---- Extracted material

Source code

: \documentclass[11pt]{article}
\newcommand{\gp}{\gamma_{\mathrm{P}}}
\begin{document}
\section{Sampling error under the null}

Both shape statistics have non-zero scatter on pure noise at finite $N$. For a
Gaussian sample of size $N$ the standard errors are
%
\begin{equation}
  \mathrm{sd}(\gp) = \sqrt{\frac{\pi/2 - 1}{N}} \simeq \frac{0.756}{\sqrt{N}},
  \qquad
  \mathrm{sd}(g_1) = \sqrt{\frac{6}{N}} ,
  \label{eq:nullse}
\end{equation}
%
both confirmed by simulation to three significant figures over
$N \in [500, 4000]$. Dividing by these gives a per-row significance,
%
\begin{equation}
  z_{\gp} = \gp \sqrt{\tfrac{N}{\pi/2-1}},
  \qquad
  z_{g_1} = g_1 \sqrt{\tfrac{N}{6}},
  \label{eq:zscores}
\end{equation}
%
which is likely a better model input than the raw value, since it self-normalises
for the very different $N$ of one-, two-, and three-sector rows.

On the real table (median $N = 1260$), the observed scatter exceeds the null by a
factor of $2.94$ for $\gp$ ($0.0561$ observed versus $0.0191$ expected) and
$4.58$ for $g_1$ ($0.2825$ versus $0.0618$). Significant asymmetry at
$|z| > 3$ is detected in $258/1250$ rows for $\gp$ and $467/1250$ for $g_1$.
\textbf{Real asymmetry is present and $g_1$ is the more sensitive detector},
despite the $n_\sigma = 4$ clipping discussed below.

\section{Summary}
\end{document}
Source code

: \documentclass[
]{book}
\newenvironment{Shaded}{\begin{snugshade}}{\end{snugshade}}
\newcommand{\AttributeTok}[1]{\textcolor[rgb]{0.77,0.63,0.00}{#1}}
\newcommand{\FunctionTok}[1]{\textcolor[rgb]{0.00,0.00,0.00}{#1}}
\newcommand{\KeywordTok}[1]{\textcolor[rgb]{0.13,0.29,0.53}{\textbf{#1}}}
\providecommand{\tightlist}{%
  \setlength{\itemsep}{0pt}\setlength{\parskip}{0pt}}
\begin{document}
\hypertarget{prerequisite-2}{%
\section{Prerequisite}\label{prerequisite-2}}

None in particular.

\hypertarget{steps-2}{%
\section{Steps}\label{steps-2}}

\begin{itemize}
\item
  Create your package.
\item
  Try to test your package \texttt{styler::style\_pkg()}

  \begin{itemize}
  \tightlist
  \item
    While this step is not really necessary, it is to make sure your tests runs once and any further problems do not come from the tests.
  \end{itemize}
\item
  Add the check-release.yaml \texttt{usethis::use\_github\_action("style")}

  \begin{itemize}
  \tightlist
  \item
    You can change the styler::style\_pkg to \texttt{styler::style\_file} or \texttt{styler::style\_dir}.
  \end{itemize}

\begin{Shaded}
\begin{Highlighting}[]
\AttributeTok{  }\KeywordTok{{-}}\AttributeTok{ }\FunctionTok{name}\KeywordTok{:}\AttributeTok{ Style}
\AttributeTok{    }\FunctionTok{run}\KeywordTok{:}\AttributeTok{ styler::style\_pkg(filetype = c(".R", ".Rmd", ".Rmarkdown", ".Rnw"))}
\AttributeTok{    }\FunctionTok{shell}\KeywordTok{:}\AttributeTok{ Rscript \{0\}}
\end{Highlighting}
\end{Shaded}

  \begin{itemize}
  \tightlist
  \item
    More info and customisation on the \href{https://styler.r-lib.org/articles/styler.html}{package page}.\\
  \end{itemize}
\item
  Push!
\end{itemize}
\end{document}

--------
---- Extracted material

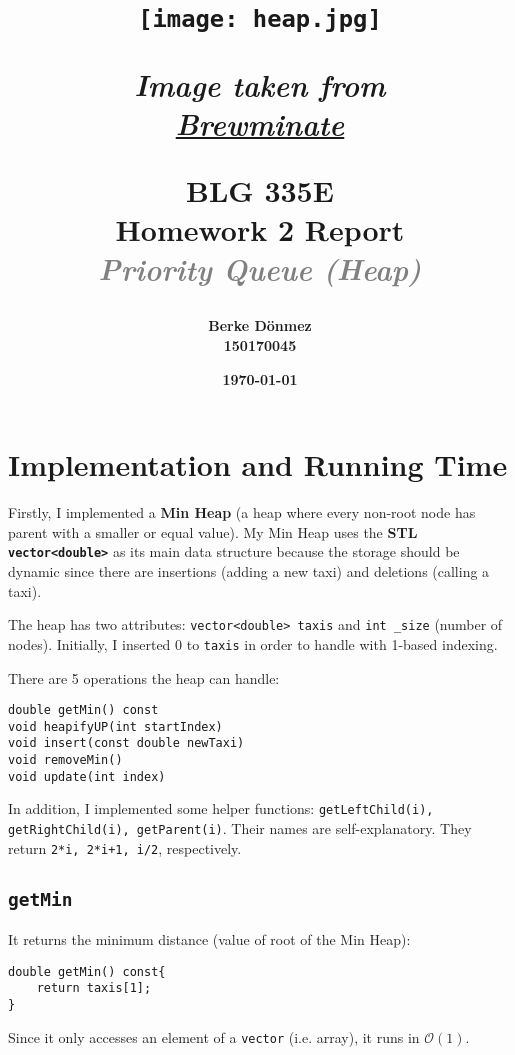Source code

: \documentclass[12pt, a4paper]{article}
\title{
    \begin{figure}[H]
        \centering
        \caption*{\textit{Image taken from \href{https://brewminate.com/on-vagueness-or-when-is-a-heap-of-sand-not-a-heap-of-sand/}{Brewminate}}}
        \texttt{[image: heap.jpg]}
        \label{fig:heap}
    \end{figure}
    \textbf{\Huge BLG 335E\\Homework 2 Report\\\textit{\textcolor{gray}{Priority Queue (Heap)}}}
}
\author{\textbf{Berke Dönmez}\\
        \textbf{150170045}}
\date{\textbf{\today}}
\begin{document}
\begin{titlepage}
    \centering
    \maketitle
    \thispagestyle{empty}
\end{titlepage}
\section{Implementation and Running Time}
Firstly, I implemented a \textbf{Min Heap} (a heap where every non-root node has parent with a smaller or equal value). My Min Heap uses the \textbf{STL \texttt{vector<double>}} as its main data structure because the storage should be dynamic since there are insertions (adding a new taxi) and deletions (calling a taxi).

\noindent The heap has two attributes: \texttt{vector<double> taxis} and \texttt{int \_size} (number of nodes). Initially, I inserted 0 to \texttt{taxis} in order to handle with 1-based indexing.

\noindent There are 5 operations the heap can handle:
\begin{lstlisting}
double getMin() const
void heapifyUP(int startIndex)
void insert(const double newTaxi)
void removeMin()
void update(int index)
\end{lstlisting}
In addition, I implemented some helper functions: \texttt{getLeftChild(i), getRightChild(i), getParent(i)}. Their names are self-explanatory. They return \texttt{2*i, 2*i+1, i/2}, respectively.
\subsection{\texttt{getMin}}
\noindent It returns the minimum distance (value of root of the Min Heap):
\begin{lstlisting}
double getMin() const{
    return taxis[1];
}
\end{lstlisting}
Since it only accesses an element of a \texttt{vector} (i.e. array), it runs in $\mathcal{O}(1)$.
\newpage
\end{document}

--------
---- Extracted material

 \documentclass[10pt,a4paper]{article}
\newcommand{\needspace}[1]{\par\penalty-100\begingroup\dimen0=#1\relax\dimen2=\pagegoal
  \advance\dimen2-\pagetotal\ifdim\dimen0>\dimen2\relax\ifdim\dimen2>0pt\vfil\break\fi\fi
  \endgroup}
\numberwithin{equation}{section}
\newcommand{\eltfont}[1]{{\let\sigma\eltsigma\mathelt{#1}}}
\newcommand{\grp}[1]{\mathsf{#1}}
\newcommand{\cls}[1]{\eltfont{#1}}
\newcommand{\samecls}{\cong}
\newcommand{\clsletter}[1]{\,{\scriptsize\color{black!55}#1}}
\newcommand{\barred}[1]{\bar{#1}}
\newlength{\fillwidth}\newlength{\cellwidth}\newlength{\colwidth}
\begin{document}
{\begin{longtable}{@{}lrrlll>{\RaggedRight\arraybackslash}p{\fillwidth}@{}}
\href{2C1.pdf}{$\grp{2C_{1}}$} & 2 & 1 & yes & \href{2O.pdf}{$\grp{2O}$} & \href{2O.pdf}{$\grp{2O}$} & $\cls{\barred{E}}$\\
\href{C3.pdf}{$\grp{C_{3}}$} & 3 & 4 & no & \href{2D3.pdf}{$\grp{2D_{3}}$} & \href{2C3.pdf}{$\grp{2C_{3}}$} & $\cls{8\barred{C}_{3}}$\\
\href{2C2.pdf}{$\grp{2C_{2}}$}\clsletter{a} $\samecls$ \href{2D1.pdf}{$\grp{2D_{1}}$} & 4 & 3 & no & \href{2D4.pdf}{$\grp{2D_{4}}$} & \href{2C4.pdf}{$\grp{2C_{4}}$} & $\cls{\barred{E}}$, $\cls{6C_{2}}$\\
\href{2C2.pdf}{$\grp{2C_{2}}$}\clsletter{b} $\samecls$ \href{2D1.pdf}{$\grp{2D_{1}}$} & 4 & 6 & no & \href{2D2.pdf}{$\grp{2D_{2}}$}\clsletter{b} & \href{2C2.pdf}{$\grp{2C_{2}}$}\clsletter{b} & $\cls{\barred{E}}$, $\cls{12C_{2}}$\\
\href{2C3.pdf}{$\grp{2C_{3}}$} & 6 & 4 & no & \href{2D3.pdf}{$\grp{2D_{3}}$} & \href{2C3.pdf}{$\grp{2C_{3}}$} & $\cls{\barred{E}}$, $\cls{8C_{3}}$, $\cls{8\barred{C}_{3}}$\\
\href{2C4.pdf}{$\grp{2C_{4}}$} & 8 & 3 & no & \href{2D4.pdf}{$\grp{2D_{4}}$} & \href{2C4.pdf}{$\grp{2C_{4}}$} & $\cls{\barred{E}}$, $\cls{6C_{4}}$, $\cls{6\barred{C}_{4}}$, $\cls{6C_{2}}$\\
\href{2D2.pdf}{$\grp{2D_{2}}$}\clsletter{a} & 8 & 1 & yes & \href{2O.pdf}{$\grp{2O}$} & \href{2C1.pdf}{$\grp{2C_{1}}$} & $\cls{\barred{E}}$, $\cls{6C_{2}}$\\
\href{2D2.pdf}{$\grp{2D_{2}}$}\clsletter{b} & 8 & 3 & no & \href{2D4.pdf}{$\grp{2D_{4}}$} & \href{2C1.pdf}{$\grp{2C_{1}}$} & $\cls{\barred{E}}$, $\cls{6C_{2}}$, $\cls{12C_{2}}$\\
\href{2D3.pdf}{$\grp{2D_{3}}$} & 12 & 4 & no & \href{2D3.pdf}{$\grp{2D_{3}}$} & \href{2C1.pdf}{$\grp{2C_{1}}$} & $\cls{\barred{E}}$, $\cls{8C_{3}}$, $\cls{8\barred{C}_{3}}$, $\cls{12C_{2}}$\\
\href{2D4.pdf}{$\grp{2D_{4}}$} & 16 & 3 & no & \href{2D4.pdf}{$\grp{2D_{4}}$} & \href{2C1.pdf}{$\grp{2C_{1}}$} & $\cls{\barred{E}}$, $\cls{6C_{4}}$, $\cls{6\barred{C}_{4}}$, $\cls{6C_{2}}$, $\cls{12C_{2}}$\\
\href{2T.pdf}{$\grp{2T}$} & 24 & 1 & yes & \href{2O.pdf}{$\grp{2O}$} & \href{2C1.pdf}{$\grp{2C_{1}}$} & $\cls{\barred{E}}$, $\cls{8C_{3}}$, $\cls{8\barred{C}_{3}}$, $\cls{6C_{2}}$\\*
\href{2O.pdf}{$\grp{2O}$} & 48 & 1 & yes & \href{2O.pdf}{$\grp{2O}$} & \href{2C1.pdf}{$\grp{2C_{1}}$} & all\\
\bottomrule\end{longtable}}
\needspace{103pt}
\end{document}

--------

**Work to be completed:** Every line above that includes the string "vector" needs to be copied.

**Result for this exercise:**
Firstly, I implemented a \textbf{Min Heap} (a heap where every non-root node has parent with a smaller or equal value). My Min Heap uses the \textbf{STL \texttt{vector<double>}} as its main data structure because the storage should be dynamic since there are insertions (adding a new taxi) and deletions (calling a taxi).
\noindent The heap has two attributes: \texttt{vector<double> taxis} and \texttt{int \_size} (number of nodes). Initially, I inserted 0 to \texttt{taxis} in order to handle with 1-based indexing.
Since it only accesses an element of a \texttt{vector} (i.e. array), it runs in $\mathcal{O}(1)$.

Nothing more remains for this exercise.